▶ **WORK INSTRUCTIONS**: For this exercise, report every line of the material that includes "textsl".

▶ **RECORDS FOR THE TASK**:

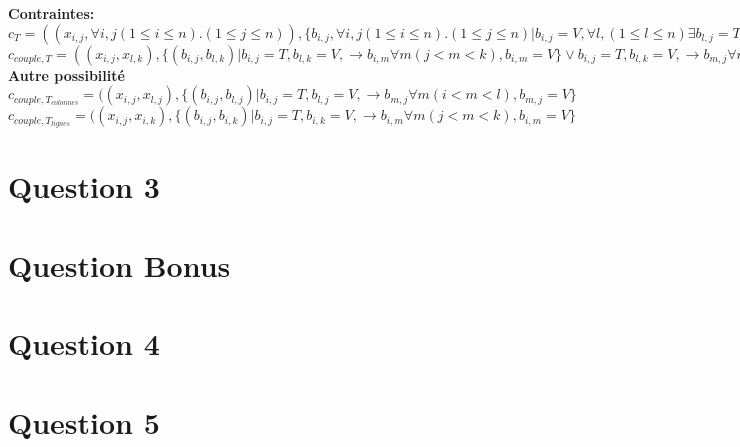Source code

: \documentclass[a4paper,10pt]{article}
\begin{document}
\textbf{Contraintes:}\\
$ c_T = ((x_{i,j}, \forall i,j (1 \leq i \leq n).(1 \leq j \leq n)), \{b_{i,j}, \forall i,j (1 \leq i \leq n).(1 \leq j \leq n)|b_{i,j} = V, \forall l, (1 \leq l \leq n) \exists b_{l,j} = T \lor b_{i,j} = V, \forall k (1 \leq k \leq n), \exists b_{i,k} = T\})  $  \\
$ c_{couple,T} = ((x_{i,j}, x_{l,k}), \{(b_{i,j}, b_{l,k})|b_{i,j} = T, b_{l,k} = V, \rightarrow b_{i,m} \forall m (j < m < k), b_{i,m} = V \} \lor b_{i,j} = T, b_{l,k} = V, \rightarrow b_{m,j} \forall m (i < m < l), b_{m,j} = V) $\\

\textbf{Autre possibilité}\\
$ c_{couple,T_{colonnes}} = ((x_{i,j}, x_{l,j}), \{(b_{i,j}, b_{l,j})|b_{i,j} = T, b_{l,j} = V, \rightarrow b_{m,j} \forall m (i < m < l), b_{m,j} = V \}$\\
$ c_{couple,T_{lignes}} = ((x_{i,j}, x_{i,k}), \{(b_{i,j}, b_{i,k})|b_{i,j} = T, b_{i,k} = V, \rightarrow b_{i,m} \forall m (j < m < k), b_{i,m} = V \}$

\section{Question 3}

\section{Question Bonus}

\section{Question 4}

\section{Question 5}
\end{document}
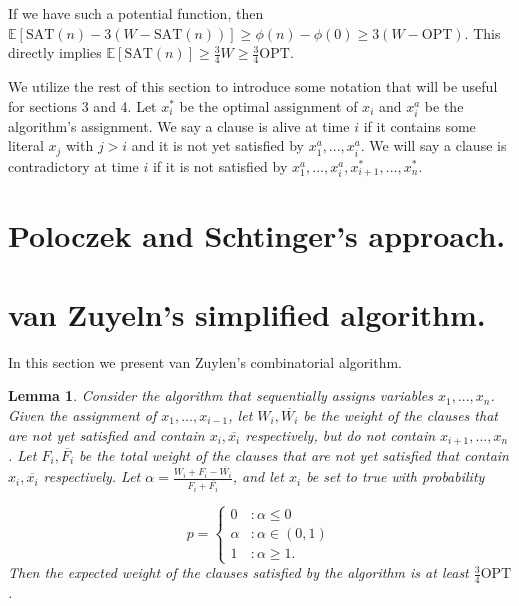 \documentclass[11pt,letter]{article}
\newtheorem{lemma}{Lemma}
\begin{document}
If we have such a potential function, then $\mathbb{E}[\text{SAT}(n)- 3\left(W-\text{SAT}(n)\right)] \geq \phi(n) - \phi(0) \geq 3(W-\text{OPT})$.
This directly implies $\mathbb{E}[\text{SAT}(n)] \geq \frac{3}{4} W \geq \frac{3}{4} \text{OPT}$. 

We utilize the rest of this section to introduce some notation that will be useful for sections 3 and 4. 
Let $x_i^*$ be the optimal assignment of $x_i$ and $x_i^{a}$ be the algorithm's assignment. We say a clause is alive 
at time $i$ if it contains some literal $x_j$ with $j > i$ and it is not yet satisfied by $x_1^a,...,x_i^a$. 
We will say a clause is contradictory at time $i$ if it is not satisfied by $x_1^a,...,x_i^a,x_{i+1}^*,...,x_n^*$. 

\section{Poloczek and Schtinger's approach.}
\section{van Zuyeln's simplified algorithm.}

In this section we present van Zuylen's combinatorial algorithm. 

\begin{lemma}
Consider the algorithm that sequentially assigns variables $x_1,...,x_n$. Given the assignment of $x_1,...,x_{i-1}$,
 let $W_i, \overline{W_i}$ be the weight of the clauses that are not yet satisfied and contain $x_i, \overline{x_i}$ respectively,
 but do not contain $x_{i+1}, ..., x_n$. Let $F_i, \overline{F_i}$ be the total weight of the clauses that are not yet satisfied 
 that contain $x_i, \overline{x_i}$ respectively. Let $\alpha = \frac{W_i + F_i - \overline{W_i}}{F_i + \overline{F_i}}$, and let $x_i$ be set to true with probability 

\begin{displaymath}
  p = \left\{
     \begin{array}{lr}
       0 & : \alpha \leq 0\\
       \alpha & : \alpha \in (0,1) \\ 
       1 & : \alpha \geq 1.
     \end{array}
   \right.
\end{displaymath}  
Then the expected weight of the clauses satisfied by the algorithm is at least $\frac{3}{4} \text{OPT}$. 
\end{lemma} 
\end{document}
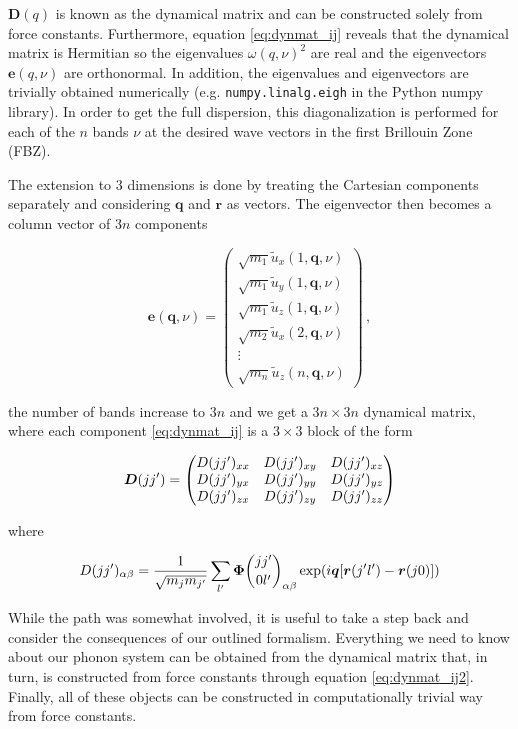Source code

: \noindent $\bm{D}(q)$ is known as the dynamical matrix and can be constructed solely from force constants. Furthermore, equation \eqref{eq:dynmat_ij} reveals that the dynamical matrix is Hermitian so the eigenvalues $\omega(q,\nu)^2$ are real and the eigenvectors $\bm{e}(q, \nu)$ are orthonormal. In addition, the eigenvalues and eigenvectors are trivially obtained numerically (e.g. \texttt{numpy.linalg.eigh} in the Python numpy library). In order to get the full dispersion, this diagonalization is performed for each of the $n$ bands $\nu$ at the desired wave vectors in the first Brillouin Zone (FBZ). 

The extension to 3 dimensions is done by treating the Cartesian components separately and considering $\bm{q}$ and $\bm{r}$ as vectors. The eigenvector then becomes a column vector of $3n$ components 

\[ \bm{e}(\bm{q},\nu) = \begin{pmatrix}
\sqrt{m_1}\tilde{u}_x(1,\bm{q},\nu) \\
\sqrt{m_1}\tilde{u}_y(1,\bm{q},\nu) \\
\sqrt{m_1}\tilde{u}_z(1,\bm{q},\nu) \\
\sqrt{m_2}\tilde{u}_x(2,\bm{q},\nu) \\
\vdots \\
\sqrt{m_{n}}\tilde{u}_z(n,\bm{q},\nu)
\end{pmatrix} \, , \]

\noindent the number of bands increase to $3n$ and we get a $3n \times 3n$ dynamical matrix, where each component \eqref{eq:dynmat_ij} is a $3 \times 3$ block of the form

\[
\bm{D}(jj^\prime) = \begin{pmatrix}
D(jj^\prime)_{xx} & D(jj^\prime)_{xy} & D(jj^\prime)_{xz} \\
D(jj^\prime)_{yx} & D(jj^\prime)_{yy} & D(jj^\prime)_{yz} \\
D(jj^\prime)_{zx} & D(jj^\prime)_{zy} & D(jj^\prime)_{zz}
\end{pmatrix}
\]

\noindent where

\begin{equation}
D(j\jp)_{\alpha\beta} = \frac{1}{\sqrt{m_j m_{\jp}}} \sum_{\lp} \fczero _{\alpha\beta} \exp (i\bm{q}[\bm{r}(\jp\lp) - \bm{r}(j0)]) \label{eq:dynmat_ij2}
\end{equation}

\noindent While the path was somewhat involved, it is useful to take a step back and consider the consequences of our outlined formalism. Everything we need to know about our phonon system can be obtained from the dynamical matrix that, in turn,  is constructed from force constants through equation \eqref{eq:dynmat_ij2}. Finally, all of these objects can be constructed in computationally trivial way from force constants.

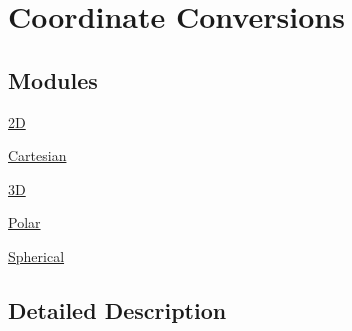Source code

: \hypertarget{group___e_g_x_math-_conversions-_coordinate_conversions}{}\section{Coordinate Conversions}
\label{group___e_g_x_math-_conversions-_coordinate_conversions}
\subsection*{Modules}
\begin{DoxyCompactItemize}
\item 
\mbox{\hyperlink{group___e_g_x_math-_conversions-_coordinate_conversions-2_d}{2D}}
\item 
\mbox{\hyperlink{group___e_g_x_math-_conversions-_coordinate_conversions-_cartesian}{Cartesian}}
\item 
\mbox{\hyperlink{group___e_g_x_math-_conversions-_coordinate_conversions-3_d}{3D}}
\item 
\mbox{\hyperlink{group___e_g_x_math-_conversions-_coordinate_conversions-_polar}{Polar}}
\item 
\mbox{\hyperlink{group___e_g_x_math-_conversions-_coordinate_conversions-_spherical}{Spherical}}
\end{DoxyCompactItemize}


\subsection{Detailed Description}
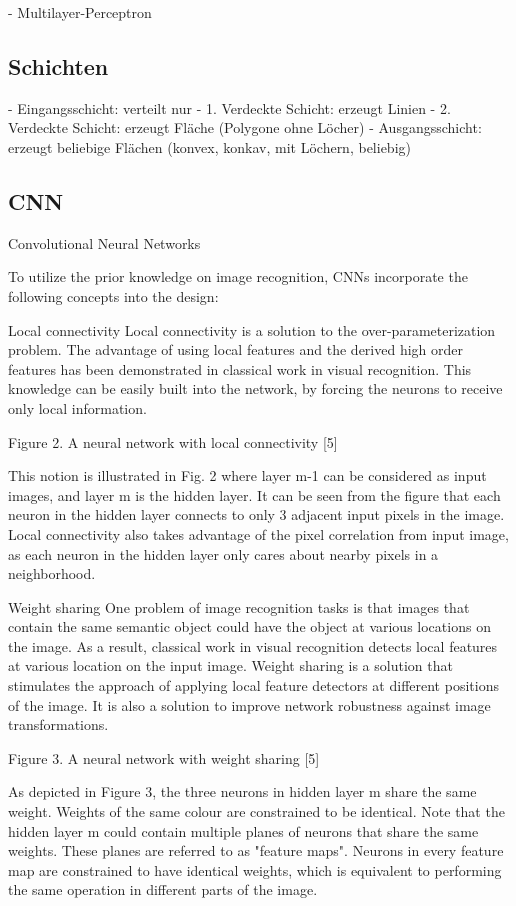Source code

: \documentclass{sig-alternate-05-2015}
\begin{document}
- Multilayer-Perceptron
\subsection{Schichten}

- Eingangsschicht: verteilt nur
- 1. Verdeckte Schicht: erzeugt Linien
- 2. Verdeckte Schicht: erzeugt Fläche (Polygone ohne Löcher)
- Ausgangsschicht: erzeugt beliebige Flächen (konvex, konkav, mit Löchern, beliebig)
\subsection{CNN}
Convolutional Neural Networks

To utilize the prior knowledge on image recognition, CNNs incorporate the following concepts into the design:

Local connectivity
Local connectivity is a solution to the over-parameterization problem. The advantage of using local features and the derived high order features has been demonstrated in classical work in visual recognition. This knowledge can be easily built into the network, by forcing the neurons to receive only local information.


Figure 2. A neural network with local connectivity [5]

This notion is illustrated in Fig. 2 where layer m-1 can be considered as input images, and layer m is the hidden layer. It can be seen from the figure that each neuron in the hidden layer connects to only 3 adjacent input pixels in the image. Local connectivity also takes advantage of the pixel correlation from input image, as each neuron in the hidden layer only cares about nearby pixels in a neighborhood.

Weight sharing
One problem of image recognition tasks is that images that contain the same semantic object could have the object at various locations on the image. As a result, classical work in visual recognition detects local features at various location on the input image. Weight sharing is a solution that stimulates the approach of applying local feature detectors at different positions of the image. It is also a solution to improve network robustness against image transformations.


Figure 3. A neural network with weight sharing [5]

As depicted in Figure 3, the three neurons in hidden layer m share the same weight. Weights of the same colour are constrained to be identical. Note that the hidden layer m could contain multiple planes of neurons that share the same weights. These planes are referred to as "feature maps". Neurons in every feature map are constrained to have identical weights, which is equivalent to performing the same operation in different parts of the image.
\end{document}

==

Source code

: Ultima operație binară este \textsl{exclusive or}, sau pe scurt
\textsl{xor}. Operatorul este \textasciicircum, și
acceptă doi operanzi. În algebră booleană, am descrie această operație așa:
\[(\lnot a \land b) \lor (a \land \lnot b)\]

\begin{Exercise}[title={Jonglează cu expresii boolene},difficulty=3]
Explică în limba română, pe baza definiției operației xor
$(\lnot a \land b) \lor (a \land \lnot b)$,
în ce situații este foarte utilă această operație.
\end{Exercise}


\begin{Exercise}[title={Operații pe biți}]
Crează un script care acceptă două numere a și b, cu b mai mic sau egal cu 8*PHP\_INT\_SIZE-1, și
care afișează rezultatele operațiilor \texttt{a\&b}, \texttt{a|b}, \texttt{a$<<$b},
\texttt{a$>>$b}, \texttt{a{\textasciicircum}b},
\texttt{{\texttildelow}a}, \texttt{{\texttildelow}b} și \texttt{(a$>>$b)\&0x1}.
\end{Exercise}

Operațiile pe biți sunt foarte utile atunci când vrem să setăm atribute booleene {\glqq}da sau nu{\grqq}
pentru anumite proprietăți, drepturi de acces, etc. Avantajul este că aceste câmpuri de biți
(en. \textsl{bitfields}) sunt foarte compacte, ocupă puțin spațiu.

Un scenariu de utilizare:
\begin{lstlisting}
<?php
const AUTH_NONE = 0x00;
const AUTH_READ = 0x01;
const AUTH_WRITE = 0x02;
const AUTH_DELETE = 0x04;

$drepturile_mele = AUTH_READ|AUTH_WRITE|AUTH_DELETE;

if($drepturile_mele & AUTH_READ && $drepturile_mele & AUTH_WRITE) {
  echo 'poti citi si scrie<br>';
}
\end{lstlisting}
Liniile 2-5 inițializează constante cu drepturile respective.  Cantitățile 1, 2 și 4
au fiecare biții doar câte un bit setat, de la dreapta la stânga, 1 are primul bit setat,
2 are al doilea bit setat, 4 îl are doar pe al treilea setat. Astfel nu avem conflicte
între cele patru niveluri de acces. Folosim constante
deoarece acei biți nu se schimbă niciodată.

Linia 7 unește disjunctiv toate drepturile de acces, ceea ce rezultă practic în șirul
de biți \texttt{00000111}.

--

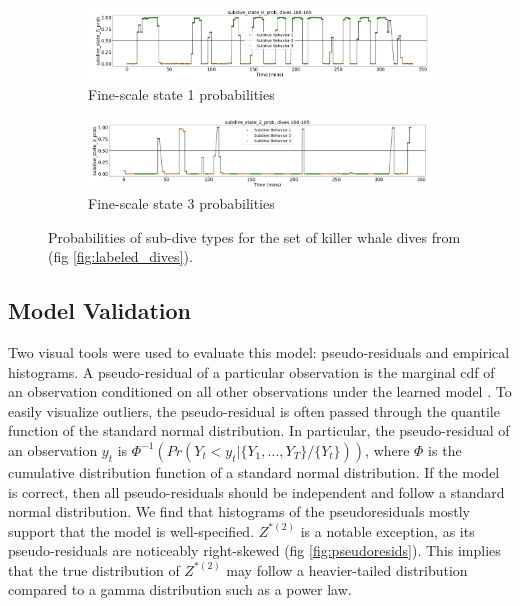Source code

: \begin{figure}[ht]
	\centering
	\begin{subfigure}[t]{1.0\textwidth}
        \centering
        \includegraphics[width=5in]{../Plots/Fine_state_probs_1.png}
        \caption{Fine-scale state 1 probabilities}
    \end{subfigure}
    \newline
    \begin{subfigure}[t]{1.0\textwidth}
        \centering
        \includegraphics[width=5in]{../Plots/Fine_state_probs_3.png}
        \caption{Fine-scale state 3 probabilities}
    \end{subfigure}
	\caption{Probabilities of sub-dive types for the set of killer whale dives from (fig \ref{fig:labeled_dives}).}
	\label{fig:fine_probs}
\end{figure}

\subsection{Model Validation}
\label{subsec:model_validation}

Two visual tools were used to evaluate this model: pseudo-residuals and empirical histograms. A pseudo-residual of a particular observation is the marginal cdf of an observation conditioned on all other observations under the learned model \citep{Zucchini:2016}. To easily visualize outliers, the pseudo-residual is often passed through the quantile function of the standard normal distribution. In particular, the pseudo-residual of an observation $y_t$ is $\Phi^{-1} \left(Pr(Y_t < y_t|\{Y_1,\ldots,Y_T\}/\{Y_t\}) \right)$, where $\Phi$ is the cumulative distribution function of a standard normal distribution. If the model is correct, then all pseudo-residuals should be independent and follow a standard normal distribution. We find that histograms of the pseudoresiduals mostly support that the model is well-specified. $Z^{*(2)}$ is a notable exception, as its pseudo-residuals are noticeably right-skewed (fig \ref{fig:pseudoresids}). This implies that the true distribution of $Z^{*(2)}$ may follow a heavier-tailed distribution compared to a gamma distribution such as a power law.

▶ **OUTPUT BELOW**:
: Ultima operație binară este \textsl{exclusive or}, sau pe scurt
\textsl{xor}. Operatorul este \textasciicircum, și
(en. \textsl{bitfields}) sunt foarte compacte, ocupă puțin spațiu.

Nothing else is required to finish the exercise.